(What to produce)
Reproduce the top of the data verbatim, through and including the line that contains "1 - O uso de".

(Dataset)
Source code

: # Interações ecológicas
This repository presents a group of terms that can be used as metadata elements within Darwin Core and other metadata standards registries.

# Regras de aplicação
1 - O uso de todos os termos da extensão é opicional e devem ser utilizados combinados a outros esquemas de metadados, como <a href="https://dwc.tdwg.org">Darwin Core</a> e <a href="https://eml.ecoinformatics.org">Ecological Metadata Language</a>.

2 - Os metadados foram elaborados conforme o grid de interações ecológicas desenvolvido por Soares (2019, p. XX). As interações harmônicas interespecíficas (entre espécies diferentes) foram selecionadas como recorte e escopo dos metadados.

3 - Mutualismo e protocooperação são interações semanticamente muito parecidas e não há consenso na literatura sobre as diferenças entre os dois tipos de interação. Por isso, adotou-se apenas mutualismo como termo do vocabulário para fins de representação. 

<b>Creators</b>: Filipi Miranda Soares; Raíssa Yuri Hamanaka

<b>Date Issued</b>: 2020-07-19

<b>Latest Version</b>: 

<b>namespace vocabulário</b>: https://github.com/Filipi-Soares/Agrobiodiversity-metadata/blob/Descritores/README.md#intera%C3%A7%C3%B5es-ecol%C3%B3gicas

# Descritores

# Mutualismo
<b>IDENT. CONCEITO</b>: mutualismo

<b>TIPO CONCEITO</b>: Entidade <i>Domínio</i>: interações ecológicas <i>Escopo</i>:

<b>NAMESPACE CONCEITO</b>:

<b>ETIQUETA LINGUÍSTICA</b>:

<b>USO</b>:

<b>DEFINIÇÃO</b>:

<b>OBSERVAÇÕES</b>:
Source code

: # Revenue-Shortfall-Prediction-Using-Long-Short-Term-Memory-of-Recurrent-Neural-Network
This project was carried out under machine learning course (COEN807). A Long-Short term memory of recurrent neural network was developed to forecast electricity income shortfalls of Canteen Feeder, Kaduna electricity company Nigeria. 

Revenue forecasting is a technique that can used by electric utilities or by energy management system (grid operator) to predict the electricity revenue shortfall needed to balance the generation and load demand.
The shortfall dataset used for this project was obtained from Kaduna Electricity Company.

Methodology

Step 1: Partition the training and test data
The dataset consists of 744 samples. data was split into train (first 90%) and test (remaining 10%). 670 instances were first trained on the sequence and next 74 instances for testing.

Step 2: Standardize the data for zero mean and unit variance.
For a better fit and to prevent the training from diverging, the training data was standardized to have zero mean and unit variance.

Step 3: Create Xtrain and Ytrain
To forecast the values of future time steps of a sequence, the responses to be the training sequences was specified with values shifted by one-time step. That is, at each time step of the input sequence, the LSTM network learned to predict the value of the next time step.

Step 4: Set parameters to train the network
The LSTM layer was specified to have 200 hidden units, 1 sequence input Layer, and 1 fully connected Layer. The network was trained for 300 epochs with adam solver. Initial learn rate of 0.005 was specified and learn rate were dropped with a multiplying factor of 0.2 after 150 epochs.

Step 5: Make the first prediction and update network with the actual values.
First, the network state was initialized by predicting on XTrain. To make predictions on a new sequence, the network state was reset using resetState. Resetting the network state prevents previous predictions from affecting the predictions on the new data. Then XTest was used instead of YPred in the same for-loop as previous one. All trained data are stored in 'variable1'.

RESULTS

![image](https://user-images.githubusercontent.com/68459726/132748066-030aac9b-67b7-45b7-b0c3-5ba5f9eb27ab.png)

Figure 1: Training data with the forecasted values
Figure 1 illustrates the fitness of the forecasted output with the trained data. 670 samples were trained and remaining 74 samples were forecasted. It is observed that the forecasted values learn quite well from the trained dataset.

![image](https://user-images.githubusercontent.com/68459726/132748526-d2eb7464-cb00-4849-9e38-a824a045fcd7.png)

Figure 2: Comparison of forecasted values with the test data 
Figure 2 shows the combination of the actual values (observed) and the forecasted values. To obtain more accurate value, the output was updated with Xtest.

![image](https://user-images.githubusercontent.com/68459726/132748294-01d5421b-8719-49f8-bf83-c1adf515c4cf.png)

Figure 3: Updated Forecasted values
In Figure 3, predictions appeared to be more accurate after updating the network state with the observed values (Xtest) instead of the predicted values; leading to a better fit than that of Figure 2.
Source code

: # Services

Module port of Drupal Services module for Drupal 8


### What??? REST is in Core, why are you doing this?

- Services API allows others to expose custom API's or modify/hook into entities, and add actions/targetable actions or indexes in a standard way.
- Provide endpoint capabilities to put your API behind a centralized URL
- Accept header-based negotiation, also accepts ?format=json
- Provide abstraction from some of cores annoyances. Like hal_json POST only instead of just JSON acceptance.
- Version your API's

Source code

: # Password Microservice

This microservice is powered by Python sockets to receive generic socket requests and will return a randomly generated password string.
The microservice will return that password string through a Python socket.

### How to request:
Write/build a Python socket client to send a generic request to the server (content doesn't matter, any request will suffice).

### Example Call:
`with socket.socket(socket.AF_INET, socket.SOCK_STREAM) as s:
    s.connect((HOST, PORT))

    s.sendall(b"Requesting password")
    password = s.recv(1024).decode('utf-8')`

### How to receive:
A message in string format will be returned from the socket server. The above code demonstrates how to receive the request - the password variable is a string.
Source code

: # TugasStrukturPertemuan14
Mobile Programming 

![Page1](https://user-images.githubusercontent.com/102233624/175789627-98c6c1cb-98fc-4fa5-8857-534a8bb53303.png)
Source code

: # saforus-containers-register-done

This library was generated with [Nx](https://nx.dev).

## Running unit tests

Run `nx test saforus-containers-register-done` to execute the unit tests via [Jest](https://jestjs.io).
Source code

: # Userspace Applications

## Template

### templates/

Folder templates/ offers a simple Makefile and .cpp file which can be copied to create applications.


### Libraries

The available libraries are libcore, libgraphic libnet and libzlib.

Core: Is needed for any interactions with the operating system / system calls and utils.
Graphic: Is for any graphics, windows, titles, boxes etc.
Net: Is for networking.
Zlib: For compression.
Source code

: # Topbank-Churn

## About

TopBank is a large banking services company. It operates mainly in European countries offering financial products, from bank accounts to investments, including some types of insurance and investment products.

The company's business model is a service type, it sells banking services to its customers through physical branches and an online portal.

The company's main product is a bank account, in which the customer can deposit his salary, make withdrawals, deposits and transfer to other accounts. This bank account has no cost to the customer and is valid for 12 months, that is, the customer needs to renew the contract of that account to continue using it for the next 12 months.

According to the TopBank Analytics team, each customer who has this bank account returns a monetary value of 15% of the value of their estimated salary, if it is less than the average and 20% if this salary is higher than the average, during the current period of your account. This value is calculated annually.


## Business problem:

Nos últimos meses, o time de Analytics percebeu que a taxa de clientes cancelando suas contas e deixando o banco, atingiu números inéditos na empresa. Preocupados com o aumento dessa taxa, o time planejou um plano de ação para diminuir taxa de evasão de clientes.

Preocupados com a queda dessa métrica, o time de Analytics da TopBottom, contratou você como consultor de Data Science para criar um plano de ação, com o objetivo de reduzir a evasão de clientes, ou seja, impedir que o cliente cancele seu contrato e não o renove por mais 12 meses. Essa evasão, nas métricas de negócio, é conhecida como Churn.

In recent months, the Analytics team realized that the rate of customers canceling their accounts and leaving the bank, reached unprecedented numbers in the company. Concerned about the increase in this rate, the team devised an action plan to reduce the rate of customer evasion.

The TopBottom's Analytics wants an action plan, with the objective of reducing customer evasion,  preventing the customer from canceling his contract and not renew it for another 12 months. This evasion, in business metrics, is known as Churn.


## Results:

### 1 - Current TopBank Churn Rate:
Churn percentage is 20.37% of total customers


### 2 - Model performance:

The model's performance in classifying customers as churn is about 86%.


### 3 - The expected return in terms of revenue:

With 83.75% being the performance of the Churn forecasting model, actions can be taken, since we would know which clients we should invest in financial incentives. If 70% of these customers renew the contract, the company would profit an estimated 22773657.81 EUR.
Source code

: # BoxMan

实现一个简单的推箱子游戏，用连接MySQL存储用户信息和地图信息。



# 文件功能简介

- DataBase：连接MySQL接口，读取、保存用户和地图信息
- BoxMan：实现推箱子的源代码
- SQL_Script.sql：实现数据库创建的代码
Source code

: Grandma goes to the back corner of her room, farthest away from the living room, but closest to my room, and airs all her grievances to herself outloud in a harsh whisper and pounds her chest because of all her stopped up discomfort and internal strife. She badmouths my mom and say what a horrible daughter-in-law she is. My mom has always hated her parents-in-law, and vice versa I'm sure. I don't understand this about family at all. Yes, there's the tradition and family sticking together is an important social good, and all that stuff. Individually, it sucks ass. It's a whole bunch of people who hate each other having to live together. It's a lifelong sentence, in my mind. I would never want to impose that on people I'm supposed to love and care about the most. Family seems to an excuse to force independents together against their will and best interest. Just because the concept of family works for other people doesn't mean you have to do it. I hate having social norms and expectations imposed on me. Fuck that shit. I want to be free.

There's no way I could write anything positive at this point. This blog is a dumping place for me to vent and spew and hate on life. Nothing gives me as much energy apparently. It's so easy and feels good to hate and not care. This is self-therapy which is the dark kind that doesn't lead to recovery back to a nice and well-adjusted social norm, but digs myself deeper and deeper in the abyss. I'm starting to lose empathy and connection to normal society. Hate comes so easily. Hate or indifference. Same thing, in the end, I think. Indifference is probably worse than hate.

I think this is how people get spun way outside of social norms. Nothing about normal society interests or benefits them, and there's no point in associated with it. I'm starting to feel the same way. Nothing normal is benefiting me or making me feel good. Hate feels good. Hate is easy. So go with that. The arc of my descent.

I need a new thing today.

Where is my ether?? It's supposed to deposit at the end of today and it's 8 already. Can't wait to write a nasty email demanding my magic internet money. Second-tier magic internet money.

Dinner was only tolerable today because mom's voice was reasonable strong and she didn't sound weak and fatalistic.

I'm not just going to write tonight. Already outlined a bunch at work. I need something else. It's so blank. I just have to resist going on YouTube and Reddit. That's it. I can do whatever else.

(Written response)
Source code

: # Interações ecológicas
This repository presents a group of terms that can be used as metadata elements within Darwin Core and other metadata standards registries.

# Regras de aplicação
1 - O uso de todos os termos da extensão é opicional e devem ser utilizados combinados a outros esquemas de metadados, como <a href="https://dwc.tdwg.org">Darwin Core</a> e <a href="https://eml.ecoinformatics.org">Ecological Metadata Language</a>.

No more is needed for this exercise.